Doc. Tomáš Nejeschleba, Ph.D., coordinator of the Olomouc research team, associate professor of history of philosophy at the Department of philosophy. He studied history, philosophy and classical philology in Olomouc and worked as research fellow and scientific secretary in the former Centre for Patristic, Medieval and Renaissance Texts. Currently he is the head of the Centre for Renaissance Texts. He is the author of books on St. Bonaventura and on Johannes Jessenius and the co-author of Czech editions of Renaissance philosophical texts (Giovanni Pico della Mirandola, Giordano Bruno, Pietro Pomponazzi).
Prof. Paul Richard Blum is visiting professor at Palacký University during the academic years 2015-2017. He is T.J. Higgins, S.J., Chair in Philosophy at Loyola University Maryland in Baltimore, MD, USA. Since 2012 he is research fellow at the Centre for Renaissance Texts in Olomouc. After studies of philosophy and German literature in Cologne, Munich, Freiburg, and Florence he taught at Freie Universität Berlin, where he obtained the habilitation. 1996-2002 he was professor at Catholic Péter Pázmány University in Budapest/Piliscsaba. He specializes in Renaissance and Second Scholasticism philosophy. Among his books are Philosophy of Religion in the Renaissance (2010) and Studies on Early Modern Aristotelianism (2012).

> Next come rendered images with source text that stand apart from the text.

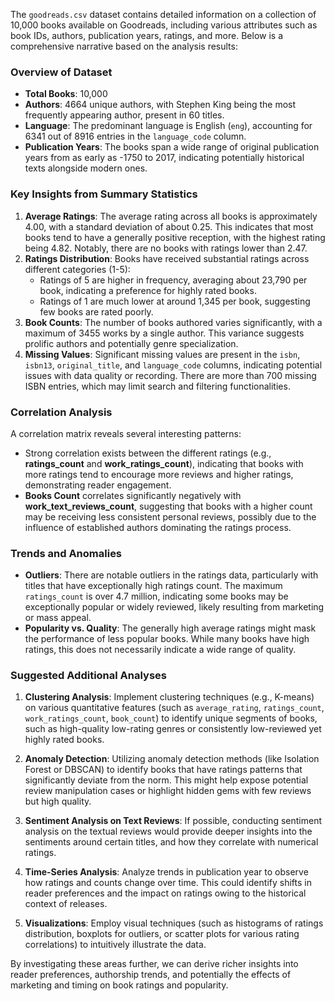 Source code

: The `goodreads.csv` dataset contains detailed information on a collection of 10,000 books available on Goodreads, including various attributes such as book IDs, authors, publication years, ratings, and more. Below is a comprehensive narrative based on the analysis results:

### Overview of Dataset
- **Total Books**: 10,000
- **Authors**: 4664 unique authors, with Stephen King being the most frequently appearing author, present in 60 titles.
- **Language**: The predominant language is English (`eng`), accounting for 6341 out of 8916 entries in the `language_code` column.
- **Publication Years**: The books span a wide range of original publication years from as early as -1750 to 2017, indicating potentially historical texts alongside modern ones.

### Key Insights from Summary Statistics
1. **Average Ratings**: The average rating across all books is approximately 4.00, with a standard deviation of about 0.25. This indicates that most books tend to have a generally positive reception, with the highest rating being 4.82. Notably, there are no books with ratings lower than 2.47.
2. **Ratings Distribution**: Books have received substantial ratings across different categories (1-5):
   - Ratings of 5 are higher in frequency, averaging about 23,790 per book, indicating a preference for highly rated books. 
   - Ratings of 1 are much lower at around 1,345 per book, suggesting few books are rated poorly.
3. **Book Counts**: The number of books authored varies significantly, with a maximum of 3455 works by a single author. This variance suggests prolific authors and potentially genre specialization.
4. **Missing Values**: Significant missing values are present in the `isbn`, `isbn13`, `original_title`, and `language_code` columns, indicating potential issues with data quality or recording. There are more than 700 missing ISBN entries, which may limit search and filtering functionalities.
  
### Correlation Analysis
A correlation matrix reveals several interesting patterns:
- Strong correlation exists between the different ratings (e.g., **ratings_count** and **work_ratings_count**), indicating that books with more ratings tend to encourage more reviews and higher ratings, demonstrating reader engagement.
- **Books Count** correlates significantly negatively with **work_text_reviews_count**, suggesting that books with a higher count may be receiving less consistent personal reviews, possibly due to the influence of established authors dominating the ratings process.

### Trends and Anomalies
- **Outliers**: There are notable outliers in the ratings data, particularly with titles that have exceptionally high ratings count. The maximum `ratings_count` is over 4.7 million, indicating some books may be exceptionally popular or widely reviewed, likely resulting from marketing or mass appeal.
- **Popularity vs. Quality**: The generally high average ratings might mask the performance of less popular books. While many books have high ratings, this does not necessarily indicate a wide range of quality. 

### Suggested Additional Analyses
1. **Clustering Analysis**: Implement clustering techniques (e.g., K-means) on various quantitative features (such as `average_rating`, `ratings_count`, `work_ratings_count`, `book_count`) to identify unique segments of books, such as high-quality low-rating genres or consistently low-reviewed yet highly rated books.
   
2. **Anomaly Detection**: Utilizing anomaly detection methods (like Isolation Forest or DBSCAN) to identify books that have ratings patterns that significantly deviate from the norm. This might help expose potential review manipulation cases or highlight hidden gems with few reviews but high quality.

3. **Sentiment Analysis on Text Reviews**: If possible, conducting sentiment analysis on the textual reviews would provide deeper insights into the sentiments around certain titles, and how they correlate with numerical ratings. 

4. **Time-Series Analysis**: Analyze trends in publication year to observe how ratings and counts change over time. This could identify shifts in reader preferences and the impact on ratings owing to the historical context of releases.

5. **Visualizations**: Employ visual techniques (such as histograms of ratings distribution, boxplots for outliers, or scatter plots for various rating correlations) to intuitively illustrate the data. 

By investigating these areas further, we can derive richer insights into reader preferences, authorship trends, and potentially the effects of marketing and timing on book ratings and popularity.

Dr. Elisabeth Blum is visiting professor at Palacký University during the academic years 2015-2017. She is affiliate professor at Loyola University Maryland in Baltimore, MD, USA. Since 2012 she is research fellow at the Centre for Renaissance Texts in Olomouc. After studies in ethnology, Slavic languages, and philosophy she obtained her PhD in Philosophy at the University of Munich with a published thesis on Avicenna. She translated Giordano Bruno’s Spaccio de la bestiatrionfante into German with extended commentary and published several papers in this context. Special research interests: humanist skepticism and religious heterodoxy in the 15th and 16th centuries; philosophical mannerism.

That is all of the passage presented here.